Combler le fossé entre les patients et les chercheurs

Plus haut, nous avons attiré l’attention sur les problèmes qui peuvent survenir du fait de l’implication des patients dans les tests de traitements et sur la manière dont ces patients peuvent involontairement compromettre les essais contrôlés. Comme c’est souvent le cas, les bonnes intentions ne garantissent pas qu’il sera fait plus de bien que de mal. Néanmoins, il existe des exemples clairs des bénéfices de la collaboration entre chercheurs et patients pour améliorer la pertinence et la conception des recherches.

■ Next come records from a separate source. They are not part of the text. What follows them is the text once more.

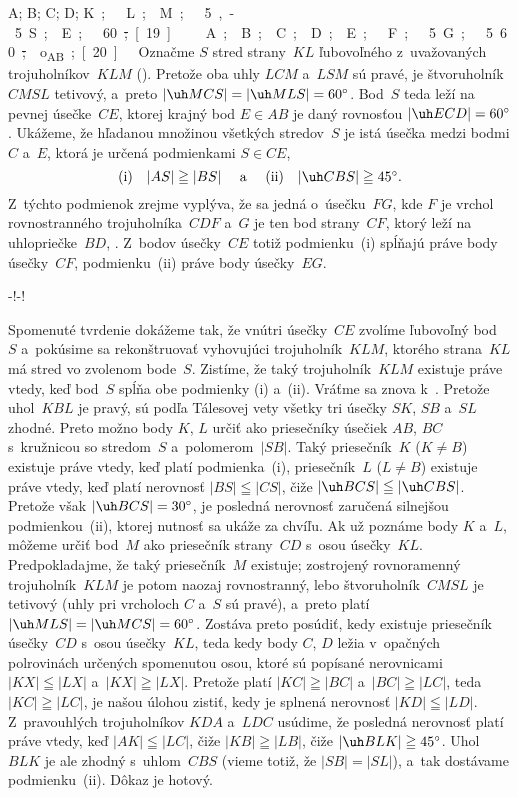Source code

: {%
\fontplace
\rtpoint A; \ltpoint B; \lbpoint C; \rbpoint D;
\tpoint{}\unit K; \lbpoint{}\unit L; \rbpoint M;
\tpoint\xy.5,-.5 S; \tpoint E;
\cpoint\toleft\unit60\st;
[19] \hfil\Obr

\fontplace
\rtpoint A; \ltpoint B; \lbpoint C; \rbpoint D;
\tpoint E; \ltpoint\up\unit F; \lpoint\up.5\unit G;
\cpoint\toleft.5\unit60\st; \ltpoint o_{AB};
[20] \hfil\Obr

Označme $S$ stred strany~$KL$ ľubovoľného z~uvažovaných
trojuholníkov~$KLM$ (\obr). Pretože oba uhly $LCM$ a~$LSM$ sú
pravé, je štvoruholník~$CMSL$ tetivový, a~preto $|\uh
MCS|=|\uh MLS|=60^{\circ}$. Bod~$S$ teda leží na pevnej úsečke~$CE$,
ktorej krajný bod $E\in AB$ je daný rovnosťou $|\uh
ECD|=60^{\circ}$. Ukážeme, že hľadanou množinou všetkých stredov~$S$
je istá úsečka medzi bodmi $C$ a~$E$, ktorá je určená podmienkami
$S\in CE$,
$$
\centerline{(i)\quad$|AS|\geqq|BS|$ \quad a~\quad
(ii)\quad $|\uh CBS|\geqq45^{\circ}$.}
$$
Z~týchto podmienok zrejme vyplýva, že sa jedná o~úsečku~$FG$, kde
$F$ je vrchol rovnostranného trojuholníka~$CDF$ a~$G$ je ten bod
strany~$CF$, ktorý leží na uhlopriečke~$BD$, \obr. Z~bodov úsečky~$CE$
totiž podmienku~(i) spĺňajú práve body úsečky~$CF$,
podmienku~(ii) práve body úsečky~$EG$.

\midinsert
\centerline{\inspicture-!\hss\inspicture-!}
\endinsert

Spomenuté tvrdenie dokážeme tak, že vnútri úsečky~$CE$ zvolíme
ľubovoľný bod~$S$ a~pokúsime sa rekonštruovať vyhovujúci
trojuholník~$KLM$, ktorého strana~$KL$ má stred vo zvolenom bode~$S$.
Zistíme, že taký trojuholník~$KLM$ existuje práve vtedy, keď
bod~$S$ spĺňa obe podmienky (i) a~(ii). Vráťme sa znova
k~. Pretože uhol~$KBL$ je pravý, sú podľa Tálesovej vety
všetky tri úsečky $SK$, $SB$ a~$SL$ zhodné. Preto možno body
$K$, $L$ určiť ako priesečníky úsečiek $AB$, $BC$
s~kružnicou so stredom~$S$ a~polomerom~$|SB|$. Taký priesečník~$K$
($K\ne B$) existuje práve vtedy, keď platí podmienka~(i), priesečník~$L$
($L\ne B$) existuje práve vtedy, keď platí nerovnosť $|BS|\leqq|CS|$,
čiže $|\uh BCS|\leqq|\uh CBS|$. Pretože však $|\uh
BCS|=30^{\circ}$, je posledná nerovnosť zaručená silnejšou
podmienkou~(ii), ktorej nutnosť sa ukáže za chvíľu. Ak už poznáme
body $K$ a~$L$, môžeme určiť bod~$M$ ako priesečník strany~$CD$
s~osou úsečky~$KL$. Predpokladajme, že taký priesečník~$M$
existuje; zostrojený rovnoramenný trojuholník~$KLM$ je potom
naozaj rovnostranný, lebo štvoruholník~$CMSL$ je tetivový (uhly
pri vrcholoch $C$ a~$S$ sú pravé), a~preto platí $|\uh
MLS|=|\uh MCS|=60^{\circ}$. Zostáva preto posúdiť, kedy existuje
priesečník úsečky~$CD$ s~osou úsečky~$KL$, teda kedy body $C$, $D$
ležia v~opačných polrovinách určených spomenutou osou, ktoré sú
popísané nerovnicami $|KX|\leqq|LX|$ a~$|KX|\geqq|LX|$. Pretože
platí $|KC|\geqq|BC|$ a~$|BC|\geqq|LC|$, teda $|KC|\geqq|LC|$, je
našou úlohou zistiť, kedy je splnená nerovnosť $|KD|\leqq|LD|$.
Z~pravouhlých trojuholníkov $KDA$ a~$LDC$ usúdime, že posledná
nerovnosť platí práve vtedy, keď $|AK|\leqq|LC|$, čiže
$|KB|\geqq|LB|$, čiže $|\uh BLK|\geqq 45^{\circ}$. Uhol~$BLK$
je ale zhodný s~uhlom~$CBS$ (vieme totiž, že $|SB|=|SL|$), a~tak
dostávame podmienku~(ii). Dôkaz je hotový.}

En conséquence, de nombreux chercheurs recherchent activement des patients avec lesquels ils peuvent collaborer.
Dans un exemple montrant l’intérêt des travaux préparatoires en collaboration, des chercheurs ont examiné avec des patients et des patients potentiels certaines des questions difficiles qui se posent lors des tests de traitements administrés dans des cas d’urgence. Pour que les traitements contre l’AVC aigu soient efficaces, ils doivent démarrer le plus tôt possible après la survenue de l’AVC. Ne sachant pas quelle était la meilleure manière d’agir, les chercheurs ont demandé à des patients et à des soignants de les aider. Ils ont organisé une réunion d’explication avec un groupe de patients et de professionnels de la santé et ont dirigé des groupes de discussion incluant des personnes âgées. Les plans pour l’essai ont ainsi été clarifiés et les patients ont aidé les chercheurs à rédiger et à corriger des notices d’information sur les essais. [20]

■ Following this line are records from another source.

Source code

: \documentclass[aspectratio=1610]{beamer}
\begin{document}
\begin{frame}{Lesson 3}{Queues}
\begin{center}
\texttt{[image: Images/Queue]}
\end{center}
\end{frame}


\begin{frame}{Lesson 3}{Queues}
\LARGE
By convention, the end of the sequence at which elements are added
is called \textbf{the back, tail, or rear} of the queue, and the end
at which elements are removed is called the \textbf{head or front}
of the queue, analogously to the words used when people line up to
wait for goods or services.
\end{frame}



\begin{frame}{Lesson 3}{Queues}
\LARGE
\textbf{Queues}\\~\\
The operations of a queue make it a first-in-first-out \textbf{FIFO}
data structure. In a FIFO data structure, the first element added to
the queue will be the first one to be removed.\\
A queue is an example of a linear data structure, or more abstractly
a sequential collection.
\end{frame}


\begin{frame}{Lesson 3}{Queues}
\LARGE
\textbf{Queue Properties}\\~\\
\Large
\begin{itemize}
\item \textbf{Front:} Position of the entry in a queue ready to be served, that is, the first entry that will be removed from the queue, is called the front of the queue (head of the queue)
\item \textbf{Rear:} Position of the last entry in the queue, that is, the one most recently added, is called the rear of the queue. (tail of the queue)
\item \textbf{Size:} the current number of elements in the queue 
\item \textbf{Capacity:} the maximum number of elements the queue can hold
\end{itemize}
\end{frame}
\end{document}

Ces recherches préliminaires approfondies ont débouché sur des plans pour un essai randomisé qui ont été approuvés rapidement par le comité d’éthique de la recherche. Les participants du groupe de discussion avaient reconnu le dilemme éthique qui consistait à tenter d’obtenir un consentement éclairé d’une personne atteinte d’une maladie aiguë qui pouvait très bien les avoir désorientés, les avoir rendus incapables de communiquer, voire inconscients. Les participants ont pu suggérer des solutions qui ont abouti à un plan d’étude acceptable pour toutes les parties et à des améliorations sensibles des notices d’information.

Les spécialistes des sciences sociales s’impliquent de plus en plus en tant que membres d’équipes de recherche pour examiner de façon formelle les aspects sensibles de la maladie avec les patients et ainsi améliorer la manière dont les essais sont réalisés. Pour un essai clinique chez des hommes atteints d’un cancer de la prostate localisé, les chercheurs souhaitaient comparer trois traitements différents, l’opération, la radiothérapie et « l’attente vigilante », et cela s’est révélé difficile tant pour les cliniciens proposant l’essai que pour les patients qui tentaient de décider s’ils devaient y participer.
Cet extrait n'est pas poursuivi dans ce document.